Berlin. Deutsche Leichtathleten holen mehr Medaillen als 2016. Kritik am Fernbleiben der Politiker

    Es waren emotionale Bilder, die aus dem Berliner Olympiastadion in die Welt gingen. Ein hemmungslos weinender Arthur Abele, der König der Zehnkämpfer. Speerwurf-Europameister Thomas Röhler, der in den Wassergraben hüpfte. Gina Lückenkemper, die die 100 Meter gleich zweimal unter elf Sekunden lief und das Publikum begeisterte.

    „Wir haben im Stadion genau das bekommen, was wir uns gewünscht haben – das Gänsehautfeeling“, sagte Jürgen Kessing, Präsident des Deutschen Leichtathletik-Verbandes (DLV). Dafür sorgten die Athleten mit herausragenden Leistungen und die halbe Million Zuschauer, die dem Spektakel im Stadion und auf dem Breitscheidplatz eine würdige Kulisse boten.

    Und das Ergebnis kann sich aus deutscher Sicht sehen lassen. Stolze 19 Medaillen konnten die Athleten sammeln, zwei mehr als vor zwei Jahren in Amsterdam. Dass dies das Ziel des DLV war, sagte vorher niemand. „Wir wollten keinen Druck aufbauen“, sagte Idriss Gonschinska, Leitender Direktor Sport im DLV.

    Der Plan ging auf. Das deutsche Team jubelte im Werfen, Springen und Laufen. „Die Vielfalt dieses Sports haben wir in dieser Woche gesehen, und das ist bei vielen Menschen angekommen“, sagte Kessing. Nur bei einer nicht. Bundeskanzlerin Angela Merkel besuchte die Wettkämpfe vor ihrer Haustür nicht. Auch Sportminister Horst Seehofer und Bundespräsident Frank-Walter Steinmeier, der sogar die Schirmherrschaft der EM innehatte, suchte man vergeblich.

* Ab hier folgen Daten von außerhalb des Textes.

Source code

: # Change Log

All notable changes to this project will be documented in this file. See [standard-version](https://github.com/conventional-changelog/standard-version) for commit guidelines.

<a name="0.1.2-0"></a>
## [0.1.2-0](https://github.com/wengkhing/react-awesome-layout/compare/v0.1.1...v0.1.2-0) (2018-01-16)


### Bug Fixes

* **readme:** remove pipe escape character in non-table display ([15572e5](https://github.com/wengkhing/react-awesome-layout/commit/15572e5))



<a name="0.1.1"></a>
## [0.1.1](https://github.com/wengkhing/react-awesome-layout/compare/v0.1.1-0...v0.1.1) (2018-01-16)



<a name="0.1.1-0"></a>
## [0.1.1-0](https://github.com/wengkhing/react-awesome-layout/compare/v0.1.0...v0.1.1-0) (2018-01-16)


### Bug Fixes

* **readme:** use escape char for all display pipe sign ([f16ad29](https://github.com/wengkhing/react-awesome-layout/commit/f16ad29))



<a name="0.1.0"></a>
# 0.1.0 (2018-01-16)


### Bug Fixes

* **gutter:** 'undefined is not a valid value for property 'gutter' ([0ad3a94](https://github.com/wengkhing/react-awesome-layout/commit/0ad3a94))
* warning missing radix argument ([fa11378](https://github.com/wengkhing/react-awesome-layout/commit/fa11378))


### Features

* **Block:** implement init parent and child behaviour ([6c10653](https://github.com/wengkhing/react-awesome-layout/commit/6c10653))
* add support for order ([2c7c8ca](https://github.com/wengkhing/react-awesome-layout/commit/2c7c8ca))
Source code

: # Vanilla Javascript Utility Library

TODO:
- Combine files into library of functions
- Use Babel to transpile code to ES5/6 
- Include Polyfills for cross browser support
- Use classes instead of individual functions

    Weder Kanzlerin Merkel noch Sportminister Seehofer kamen

    Schon am Sonnabend hatte Kugel-Vizeeuropameisterin Christina Schwanitz die Abwesenheit der Kanzlerin kritisiert. „Nach Rio kann sie fliegen und ist mehrere Tage nicht auf Arbeit. Im Fußball geht’s“, sagte Schwanitz im „Aktuellen Sportstudio“. Auch Diskuswerferin Shanice Craft hätte sich über diese „schöne Wertschätzung“ gefreut. „Aber im Endeffekt waren so viele Menschen im Stadion, die wirklich sehen wollten, was wir machen, und das ist viel mehr wert“, sagte sie. Nicht nur die Menschen im Stadion wollten sehen, was sich in Berlin tut. „Die Zuschauerquoten, die Marktanteile im TV sprechen dafür, dass die Leichtathletik in dieser Woche einen neuen Schub bekommen hat“, sagte Kessing. Verantwortlich dafür waren vor allem die Erfolge der deutschen Athleten. Denn das Prinzip des Zuschauerinteresses ist klar: keine deutschen Medaillen, keine guten Einschaltquoten.

    Das weiß auch der DLV. Und investierte viel, um seine Athleten bestmöglich vorzubereiten. „Wir haben bewusst auch einige unpopuläre Entscheidungen getroffen und uns auf die Tage hier fokussiert. Vieles davon ist aufgegangen. Natürlich gab es auch die eine oder andere Entwicklung, die wir uns anders vorgestellt hatten“, sagte Gonschinska.

    Ein Beispiel sind die deutschen Sprinter. Sie liefen wie schon in den Jahren zuvor nur hinterher. Mit Ausnahme von Vizeeuropameisterin Lückenkemper gingen alle leer aus. Nur wenn auch noch Hürden auf der Bahn standen, klappte es mit den Medaillen.

    „Unser Motto war, dass die Athleten performen können, wenn es darauf ankommt“, sagte Gonschinska. Schon im Frühjahr wurden einige Sportler nominiert, wenn sie mit Leistungen überzeugten. So lief es nicht bei allen auf einen kräfteraubenden Kampf um die Normen hinaus. Die Folge: Sechs Medaillen wurden dank Saisonbestleistungen gewonnen. Auch die Talente Lisa-Marie Kwayie (21) und Kevin Kranz (20) lassen hoffen, dass die deutschen Sprinter irgendwann wieder konkurrenzfähig sind. Zudem wird bis auf Diskuswerfer Robert Harting kaum einer seine Karriere beenden. So werden sie sich nun mit der Zwischenstation der WM in Katar im nächsten Jahr auf Tokio 2020 vorbereiten.